The very lowest frequencies of the radio Universe have just been revealed in spectacular clarity.
A team of astronomers has used a new calibration technique to give us the first sharp images of the radio Universe in the frequency range of 16-30 megahertz – an achievement previously thought impossible, due to the turbulent interference generated by Earth's ionosphere.
"It's like putting on a pair of glasses for the first time and no longer seeing blurred," says astronomer Christian Groeneveld of Leiden University in the Netherlands, who led the research.
Seeing the Universe with radio eyes presents some interesting challenges at the best of times.
At the lowest end of the electromagnetic spectrum, the radio range consists of the longest waves, which means they can penetrate Earth's atmosphere. However, because the signals are often quite faint and because the wavelengths are quite long, the antennas with which we detect them need to be quite large.
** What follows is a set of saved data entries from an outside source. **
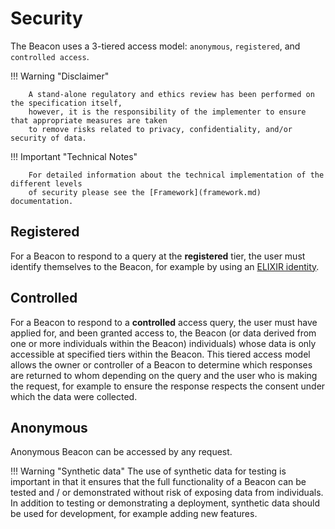 # Security

The Beacon uses a 3-tiered access model: `anonymous`, `registered`, and `controlled access`.

!!! Warning "Disclaimer"

        A stand-alone regulatory and ethics review has been performed on the specification itself, 
        however, it is the responsibility of the implementer to ensure that appropriate measures are taken 
        to remove risks related to privacy, confidentiality, and/or security of data.

!!! Important "Technical Notes"

        For detailed information about the technical implementation of the different levels
        of security please see the [Framework](framework.md) documentation.


## Registered
For a Beacon to respond to a query at the **registered** tier, the user must identify themselves to the Beacon, for example by using an [ELIXIR identity](https://elixir-europe.org/internal-projects/commissioned-services/identity-access). 

## Controlled
For a Beacon to respond to a **controlled** access query, the user must have applied for, and been granted access to, the Beacon (or data derived from one or more individuals within the Beacon)
individuals) whose data is only accessible at specified tiers within the Beacon. This tiered access model allows the owner or controller of a Beacon to determine which responses are returned to whom depending on the query and the user who is making the request, for example to ensure the response respects the consent under which the data were collected.

## Anonymous
Anonymous Beacon can be accessed by any request.


!!! Warning "Synthetic data"
    The use of synthetic data for testing is important in that it ensures that the full functionality of a Beacon can be tested and / or demonstrated without risk of exposing data from individuals. In addition to testing or demonstrating a deployment, synthetic data should be used for development, for example adding new features.
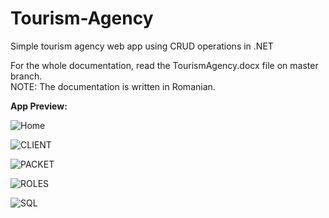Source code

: # Tourism-Agency
Simple tourism agency web app using CRUD operations in .NET

For the whole documentation, read the TourismAgency.docx file on master branch. <br>
NOTE: The documentation is written in Romanian.

**App Preview:**

![Home](https://user-images.githubusercontent.com/92268035/227058671-dd7e8a40-08b5-4b27-be61-cb6f854e7271.png)

![CLIENT](https://user-images.githubusercontent.com/92268035/227058673-16771aea-e73b-4c20-be3d-6d6a901e0992.png)

![PACKET](https://user-images.githubusercontent.com/92268035/227058676-1ba0dc65-3ceb-4abe-9cb9-450117c43b14.png)

![ROLES](https://user-images.githubusercontent.com/92268035/227058677-6877d42d-6047-4544-aa99-19b5f804cf23.png)

![SQL](https://user-images.githubusercontent.com/92268035/227058678-ff628d86-6f1b-48f9-8a68-be25e72a7b0b.png)
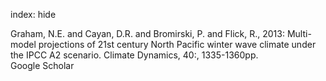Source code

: index: hide

<div class="Citation">

  <div class="Citation-body">
    <div class="Citation-text">Graham, N.E. and Cayan, D.R. and Bromirski, P. and Flick, R., 2013: Multi-model projections of 21st century North Pacific winter wave climate under the IPCC A2 scenario. <span class="Article-journal">Climate Dynamics, </span><span class="Article-volume">40:, </span>1335-1360pp.</div>
    <div class="Citation-links">
      <div class="CitationLink" data-href="https://scholar.google.com/scholar?q=Multi-model+projections+of+21st+century+North+Pacific+winter+wave+climate+under+the+IPCC+A2+scenario">
        <div class="CitationLink-icon CitationLink-Scholar"></div>
        <div class="CitationLink-text">Google Scholar</div>
      </div>
    </div>
  </div>
</div>


<div class="Citation-copy">

</div>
So, putting a radio telescope in space simply isn't a cost-effective means of studying the radio sky, and most radio telescopes have been deployed and run right here on Earth. But for the decameter frequency range, below 30 megahertz, this means we've not been able to see what's out there in fine detail.
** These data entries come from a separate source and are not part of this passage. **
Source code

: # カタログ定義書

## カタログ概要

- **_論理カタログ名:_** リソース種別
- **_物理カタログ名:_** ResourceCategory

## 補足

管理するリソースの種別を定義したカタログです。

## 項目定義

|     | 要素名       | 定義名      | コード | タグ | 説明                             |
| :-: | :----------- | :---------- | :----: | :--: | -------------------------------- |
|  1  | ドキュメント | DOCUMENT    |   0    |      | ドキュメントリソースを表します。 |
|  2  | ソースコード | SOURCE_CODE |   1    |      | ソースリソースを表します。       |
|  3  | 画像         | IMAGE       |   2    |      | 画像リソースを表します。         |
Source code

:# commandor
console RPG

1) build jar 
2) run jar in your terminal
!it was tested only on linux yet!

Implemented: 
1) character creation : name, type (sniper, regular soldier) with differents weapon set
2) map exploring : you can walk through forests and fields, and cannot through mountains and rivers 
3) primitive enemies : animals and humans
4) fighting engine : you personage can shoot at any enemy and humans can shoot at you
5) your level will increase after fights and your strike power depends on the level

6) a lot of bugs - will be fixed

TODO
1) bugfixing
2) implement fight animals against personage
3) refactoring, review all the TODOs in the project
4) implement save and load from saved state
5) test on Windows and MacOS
That's because of the ionosphere, which scatters low-frequency radio waves in so effectively that they arrive highly corrupted. The variable electron count in the ionosphere causes variable phase delays in the low-frequency wavefront; and interactions between electrons and magnetic fields in the ionosphere can cause the radio waves to rotate. The result is very blurry, out-of-focus images.
It's been a problem for as long as we've had radio astronomy. But back in 2004, astronomers predicted that we might be able to achieve much better resolution with projects such as LOFAR, a radio telescope array which was at the time still yet to be constructed.
LOFAR is now the largest radio telescope in the world, seeing the Universe in the lowest frequencies we can see from Earth. But the ionosphere is still the same old problem, so Groeneveld and his colleagues sought a way to correct for its interference.
Their calibration strategy works similarly to adaptive optics, which uses a guide star to help optical telescopes correct for the effects of atmospheric distortion. The researchers used the radio sources themselves as calibration targets, with sensitivity and resolution an order of magnitude higher than previous decameter observations.
The technique isn't perfect – lines radiate around radio sources in the new image; this is because the ionosphere causes the source to appear to move around. The calibration has pinpointed the source with higher precision, but some artifacts of the ionospheric influence remain. That's something that can be refined in further work.
For now, though, the team's efforts show a degree of precision that reveals details we'd never seen before. High-frequency and low-frequency radio emission is created by different processes and objects; studying galaxy clusters we'd only ever seen before in high-frequency radio waves showed that the emission is not evenly distributed, but has a sort of spotty pattern.
Outbursts from very distant black holes also produce low-frequency radio waves, so the new technique means astronomers have a much better tool for understanding black hole accretion in the early Universe.
For now, though, we know the technique works. The researchers are hard at work processing more data, hoping to eventually map the entire decameter northern sky. And, Groeneveld notes, "There is, of course, a chance that we will eventually discover something unexpected."
Yes, please.
The research has been published in Nature Astronomy.